Posted by Patricia Zimmermann at 3:29PM   |  3 comments
Soap, by Chameleon in Berlin

 

Blog entry by Jairo Geronymo, pianist, Nurnberg and Berlin,  Germany

Two weeks ago,  I saw a show in Berlin by a group called ‘Chamäleon’  The show itself was called ‘Soap’. One of my concert companions was a ten year-old boy. This show seemed the perfect choice for a mind immersed in Nintendo and Disney.

The show mixed acrobatics, special effects, comedy, skin, and hardcore arias by Mozart, Schubert, Schumann and Wolf. Unusual.

The scenery consisted of bathtubs used as a base for acrobatics. The highest bathtub functioned as the throne of a very good soprano wearing a bathing suit.  The pairings were a delightful surprise: Wolf  with contortions, Schubert with fabric swaths holding muscular bodies, Mozart with soap bubbles.

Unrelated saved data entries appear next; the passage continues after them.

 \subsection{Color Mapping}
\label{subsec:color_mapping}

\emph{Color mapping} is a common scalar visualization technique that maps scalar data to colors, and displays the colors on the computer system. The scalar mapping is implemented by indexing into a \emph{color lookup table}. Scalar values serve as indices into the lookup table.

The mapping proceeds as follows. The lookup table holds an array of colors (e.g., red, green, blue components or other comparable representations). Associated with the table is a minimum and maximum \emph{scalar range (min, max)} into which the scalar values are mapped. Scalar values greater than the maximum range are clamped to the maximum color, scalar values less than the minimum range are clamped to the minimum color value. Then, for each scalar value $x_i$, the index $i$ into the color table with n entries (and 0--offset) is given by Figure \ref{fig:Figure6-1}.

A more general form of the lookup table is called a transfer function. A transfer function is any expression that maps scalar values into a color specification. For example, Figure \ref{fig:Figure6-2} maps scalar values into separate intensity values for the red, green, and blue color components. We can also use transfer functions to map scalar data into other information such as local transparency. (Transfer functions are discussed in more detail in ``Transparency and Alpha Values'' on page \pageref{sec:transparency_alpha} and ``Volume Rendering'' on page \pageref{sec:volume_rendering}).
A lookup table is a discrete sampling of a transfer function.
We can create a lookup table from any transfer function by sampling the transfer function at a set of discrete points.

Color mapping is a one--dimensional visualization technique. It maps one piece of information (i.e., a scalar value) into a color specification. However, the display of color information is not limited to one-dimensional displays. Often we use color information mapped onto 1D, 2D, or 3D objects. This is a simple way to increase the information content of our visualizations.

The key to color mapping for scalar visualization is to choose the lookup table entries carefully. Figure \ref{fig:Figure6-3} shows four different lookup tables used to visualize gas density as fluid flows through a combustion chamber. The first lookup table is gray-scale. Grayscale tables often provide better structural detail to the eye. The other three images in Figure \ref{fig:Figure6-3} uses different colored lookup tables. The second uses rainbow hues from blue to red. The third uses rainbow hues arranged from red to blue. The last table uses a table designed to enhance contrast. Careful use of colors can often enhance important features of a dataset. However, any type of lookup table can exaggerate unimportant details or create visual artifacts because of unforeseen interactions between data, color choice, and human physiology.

At the moment, the streets of Berlin are plastered with advertisements for the "Blue Man Group". In Las Vegas, it is difficult to score tickets for ‘Cirque du Soleil’  or ‘Le Reve’. All these spectacles mix dance, acrobatics, elaborate set design, and music.

Yet these elements  also evoke the main ingredients of French Grand Opera. Classical ballets have merged with circus acrobatics. Operas in the 18th century used flowing blue fabric to make ocean waves; now , we have laser shows. Everything is different. Everything is the same.

So how has the music changed?

Is this change just a question of Gregorian Chant with digital sounds, African drums with extra reverberation and musical pyrotechnics? No.

Experiences appealing to many senses remain a successful recipe for audience engagement.  Disney knows this. Bollywood knows this. Can we then anticipate a resurgence of French grand opera for the masses? Questionable--but opera will always attract an audience.

I prefer to think that in our multi-cultural global society, there is space for the New York Phillarmonic playing music from Star Wars and Mozart paired with soap bubbles.